US Secretary of State Antony Blinken said Thursday that a new Strategic Concept was being drawn up for NATO in order to ensure the alliance is prepared for emerging threats in a changing world.

Speaking after the NATO defense minister’s meeting, Blinken said “three months after Operation Resolute Support in Afghanistan ended, the alliance remains focused on the fight against terrorism, including ISIS-K (Daesh).

He said while NATO military operations in Afghanistan had ended, “our work together continues”.

“For 20 years, NATO made sure that Afghanistan could not again become a safe haven for terrorists to threaten our countries and our people. That’s why we went there in the first place. No attacks on allies or partners originated in Afghanistan during that time, and together we decimated al-Qaida’s capacity to attack any of our countries or people from Afghanistan.

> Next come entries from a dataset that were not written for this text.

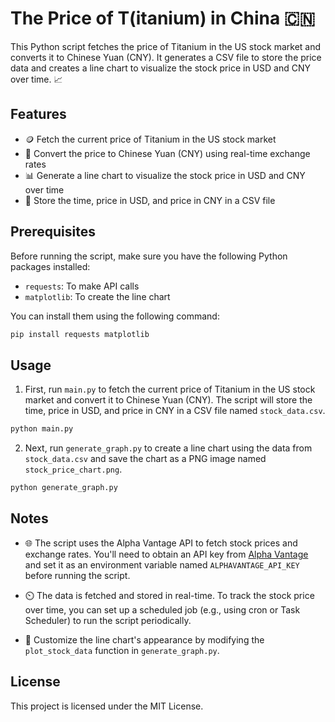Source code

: # The Price of T(itanium) in China 🇨🇳

This Python script fetches the price of Titanium in the US stock market and converts it to Chinese Yuan (CNY). It generates a CSV file to store the price data and creates a line chart to visualize the stock price in USD and CNY over time. 📈

## Features

- 🪙 Fetch the current price of Titanium in the US stock market
- 💱 Convert the price to Chinese Yuan (CNY) using real-time exchange rates
- 📊 Generate a line chart to visualize the stock price in USD and CNY over time
- 📝 Store the time, price in USD, and price in CNY in a CSV file

## Prerequisites

Before running the script, make sure you have the following Python packages installed:

- `requests`: To make API calls
- `matplotlib`: To create the line chart

You can install them using the following command:

```bash
pip install requests matplotlib
```

## Usage

1. First, run `main.py` to fetch the current price of Titanium in the US stock market and convert it to Chinese Yuan (CNY). The script will store the time, price in USD, and price in CNY in a CSV file named `stock_data.csv`.

```bash
python main.py
```

2. Next, run `generate_graph.py` to create a line chart using the data from `stock_data.csv` and save the chart as a PNG image named `stock_price_chart.png`.

```bash
python generate_graph.py
```

## Notes

- 🌐 The script uses the Alpha Vantage API to fetch stock prices and exchange rates. You'll need to obtain an API key from [Alpha Vantage](https://www.alphavantage.co/support/#api-key) and set it as an environment variable named `ALPHAVANTAGE_API_KEY` before running the script.

- ⏲️ The data is fetched and stored in real-time. To track the stock price over time, you can set up a scheduled job (e.g., using cron or Task Scheduler) to run the script periodically.

- 🎨 Customize the line chart's appearance by modifying the `plot_stock_data` function in `generate_graph.py`.

## License

This project is licensed under the MIT License.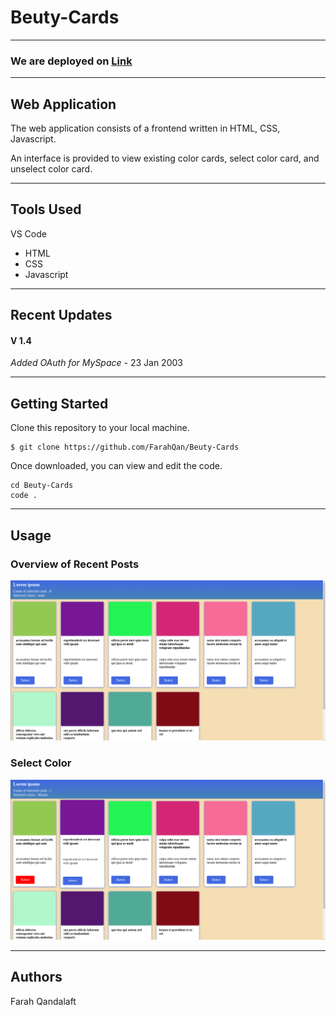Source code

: # Beuty-Cards

---

### We are deployed on <a href="https://beutycolor.netlify.app/">Link</a>

---

## Web Application

The web application consists of a frontend written in HTML, CSS,
Javascript.

An interface is provided to view existing color cards, select color card, and unselect color card.

---

## Tools Used

VS Code

- HTML
- CSS
- Javascript

---

## Recent Updates

#### V 1.4

_Added OAuth for MySpace_ - 23 Jan 2003

---

## Getting Started

Clone this repository to your local machine.

```
$ git clone https://github.com/FarahQan/Beuty-Cards
```

Once downloaded, you can view and edit the code.

```
cd Beuty-Cards
code .
```

---

## Usage

### Overview of Recent Posts

![Overview of Recent Posts](/assets/Screenshot%20from%202022-08-23%2006-11-10.png)

### Select Color

![Select Color](/assets/Screenshot%20from%202022-08-23%2006-20-51.png)

---

## Authors

Farah Qandalaft
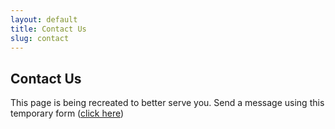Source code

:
 ```yaml
---
layout: default
title: Contact Us
slug: contact
---
```


## Contact Us

This page is being recreated to better serve you. Send a message 
using this temporary form ([click here]({{site.baseurl}}/www/contact.html))
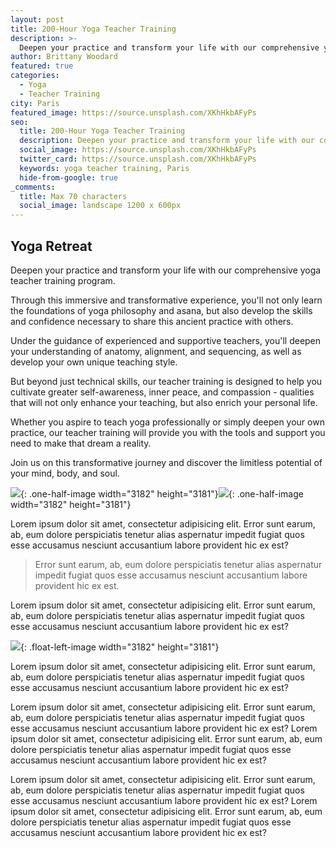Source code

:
 ```yaml
---
layout: post
title: 200-Hour Yoga Teacher Training
description: >-
  Deepen your practice and transform your life with our comprehensive yoga teacher training program.
author: Brittany Woodard
featured: true
categories:
  - Yoga
  - Teacher Training
city: Paris
featured_image: https://source.unsplash.com/XKhHkbAFyPs
seo:
  title: 200-Hour Yoga Teacher Training
  description: Deepen your practice and transform your life with our comprehensive yoga teacher training program.
  social_image: https://source.unsplash.com/XKhHkbAFyPs
  twitter_card: https://source.unsplash.com/XKhHkbAFyPs
  keywords: yoga teacher training, Paris
  hide-from-google: true
_comments:
  title: Max 70 characters
  social_image: landscape 1200 x 600px
---
```

## Yoga Retreat

Deepen your practice and transform your life with our comprehensive yoga teacher training program.

Through this immersive and transformative experience, you'll not only learn the foundations of yoga philosophy and asana, but also develop the skills and confidence necessary to share this ancient practice with others.

Under the guidance of experienced and supportive teachers, you'll deepen your understanding of anatomy, alignment, and sequencing, as well as develop your own unique teaching style.

But beyond just technical skills, our teacher training is designed to help you cultivate greater self-awareness, inner peace, and compassion - qualities that will not only enhance your teaching, but also enrich your personal life.

Whether you aspire to teach yoga professionally or simply deepen your own practice, our teacher training will provide you with the tools and support you need to make that dream a reality.

Join us on this transformative journey and discover the limitless potential of your mind, body, and soul.

![](/uploads/dee-copper-and-wild-1lbmrktx8gq-unsplash.jpg){: .one-half-image width="3182" height="3181"}![](/uploads/dee-copper-and-wild-1lbmrktx8gq-unsplash.jpg){: .one-half-image width="3182" height="3181"}

Lorem ipsum dolor sit amet, consectetur adipisicing elit. Error sunt earum, ab, eum dolore perspiciatis tenetur alias aspernatur impedit fugiat quos esse accusamus nesciunt accusantium labore provident hic ex est?

> Error sunt earum, ab, eum dolore perspiciatis tenetur alias aspernatur impedit fugiat quos esse accusamus nesciunt accusantium labore provident hic ex est.

Lorem ipsum dolor sit amet, consectetur adipisicing elit. Error sunt earum, ab, eum dolore perspiciatis tenetur alias aspernatur impedit fugiat quos esse accusamus nesciunt accusantium labore provident hic ex est?

![](/uploads/dee-copper-and-wild-1lbmrktx8gq-unsplash.jpg){: .float-left-image width="3182" height="3181"}

Lorem ipsum dolor sit amet, consectetur adipisicing elit. Error sunt earum, ab, eum dolore perspiciatis tenetur alias aspernatur impedit fugiat quos esse accusamus nesciunt accusantium labore provident hic ex est?

Lorem ipsum dolor sit amet, consectetur adipisicing elit. Error sunt earum, ab, eum dolore perspiciatis tenetur alias aspernatur impedit fugiat quos esse accusamus nesciunt accusantium labore provident hic ex est? Lorem ipsum dolor sit amet, consectetur adipisicing elit. Error sunt earum, ab, eum dolore perspiciatis tenetur alias aspernatur impedit fugiat quos esse accusamus nesciunt accusantium labore provident hic ex est?

Lorem ipsum dolor sit amet, consectetur adipisicing elit. Error sunt earum, ab, eum dolore perspiciatis tenetur alias aspernatur impedit fugiat quos esse accusamus nesciunt accusantium labore provident hic ex est? Lorem ipsum dolor sit amet, consectetur adipisicing elit. Error sunt earum, ab, eum dolore perspiciatis tenetur alias aspernatur impedit fugiat quos esse accusamus nesciunt accusantium labore provident hic ex est?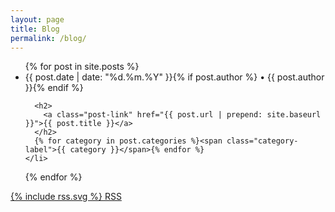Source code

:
 ```yaml
---
layout: page
title: Blog
permalink: /blog/
---
```


<section class="blog">

<ul class="post-list">
  {% for post in site.posts %}
    <li>
      <span class="post-meta">{{ post.date | date: "%d.%m.%Y" }}{% if post.author %} • <span itemprop="author" itemscope itemtype="http://schema.org/Person"><span itemprop="name">{{ post.author }}</span></span>{% endif %}</span>

      <h2>
        <a class="post-link" href="{{ post.url | prepend: site.baseurl }}">{{ post.title }}</a>
      </h2>
      {% for category in post.categories %}<span class="category-label">{{ category }}</span>{% endfor %}
    </li>
  {% endfor %}
</ul>

<p class="rss-subscribe"><a href="{{ "/feed.xml" | prepend: site.baseurl }}">{% include rss.svg %} RSS</a></p>

</section>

“Now, NATO remains fully committed to the fight against terrorism worldwide and will use all our capabilities to aid in that fight,” he said.

He said the new Strategic Concept for NATO will be worked on from now until the summit next year and is vitally important for modernizing the alliance.

He said this concept would help make sure NATO will be able to address challenges in the future, and foster unity among the Allies “as we navigate an increasingly complex and unpredictable security environment”.

“I think as you know, the current Strategic Concept, the one that we’re operating under now, dates to 2010, when Russia was considered a partner, China was not mentioned, and the alliance did not yet account for new challenges like cyber threats and the climate crisis,” he said.